Les piliers de l’innovation managériale
o L’humain : un salarié n’est pas un numéro. Il convient de le considérer comme un tout et de lui permettre d’exprimer ses différentes facettes et de les prendre en compte. L’entreprise devient un écosystème où chacun doit agir et avancer avec bienveillance en nourrissant une forme d’intelligence collective.
o La confiance : il s’agit d’un contrat moral entre l’entreprise et ses salariés. Les managers ne sont pas des « contrôleurs en chef », l’objectif commun est une ambition partagée où chacun joue un rôle dans la chaîne de création de valeur.
o Un leadership humble et prêt à changer : il s’agit d’un prérequis. Les plus belles innovations managériales sont portées par des leaders visionnaires qui ont su au bon moment bousculer le confort préétabli.
o Un plan ! L’innovation managériale ne se décrète pas. Il conviendra d’éviter les effets d’annonce et l’adoption des techniques à la mode.

Comment mettre en place une innovation managériale ?
o Auditer la situation. Le COMEX ou CODIR a souvent une vision biaisée de la réalité, parfois décorrélée du terrain, et répondant à des impératifs de jeux de pouvoir. Pour bien auditer, il existe différentes méthodes
o Le Shadow Comex est un bon premier pas. Il permet grâce à des jeunes, généralement hauts potentiels de comprendre les enjeux de l’entreprise. Comme le résume un dirigeant « Le Shadow Comex permet de bousculer de l’intérieur en s’appuyant sur la fraicheur des jeunes générations »
o L’Employee Experience (EX) permet au travers d’une Experience Map de dessiner le parcours de différentes typologies de salariés. Il s’agira d’identifier les points de frictions et les points d’enchantement. À l’instar d’un parcours client, l’EX permet de disposer d’une vue globale des jalons de l’expérience vécue par les salariés et de les hiérarchiser en plan d’action.

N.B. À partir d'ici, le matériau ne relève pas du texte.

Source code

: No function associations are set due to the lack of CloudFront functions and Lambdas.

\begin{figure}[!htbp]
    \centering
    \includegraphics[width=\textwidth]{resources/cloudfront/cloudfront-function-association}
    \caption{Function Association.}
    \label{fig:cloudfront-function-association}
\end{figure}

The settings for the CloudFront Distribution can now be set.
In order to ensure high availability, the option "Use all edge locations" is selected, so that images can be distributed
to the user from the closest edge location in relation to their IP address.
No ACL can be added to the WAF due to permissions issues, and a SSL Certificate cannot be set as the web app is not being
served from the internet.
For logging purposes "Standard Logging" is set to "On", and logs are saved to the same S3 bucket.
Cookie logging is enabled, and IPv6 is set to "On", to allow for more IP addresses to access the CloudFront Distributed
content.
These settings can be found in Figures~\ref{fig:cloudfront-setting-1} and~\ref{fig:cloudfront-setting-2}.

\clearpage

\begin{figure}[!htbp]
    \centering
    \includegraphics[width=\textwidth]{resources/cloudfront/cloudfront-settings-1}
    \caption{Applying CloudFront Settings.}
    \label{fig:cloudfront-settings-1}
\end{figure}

o Fixer des objectifs réalistes. L’ambition de changement de paradigme est à mettre en perspective par rapport à un certain nombre de facteurs (taille de l’entreprise, secteur, contexte, etc.). Elle est unique à chaque entreprise. L’entreprise libérée ou l’holacratie*** ne sont sûrement pas des recettes miracles.
o Bâtir un plan de déploiement séquentiel en respectant les règles de conduite du changement (engagement des parties prenantes, prise en compte des résistances internes et externes, etc.)
o Mesurer et développer un plan d’indicateurs qualitatifs et quantitatifs à même de porter et mettre en exergue les résultats.

L’innovation managériale est un pilier de tout processus de transformation. Elle s’appuie sur le principe de « transformation du collaborateur » et répond à l’impératif de changement impulsé par les nouveaux usages notamment digitaux.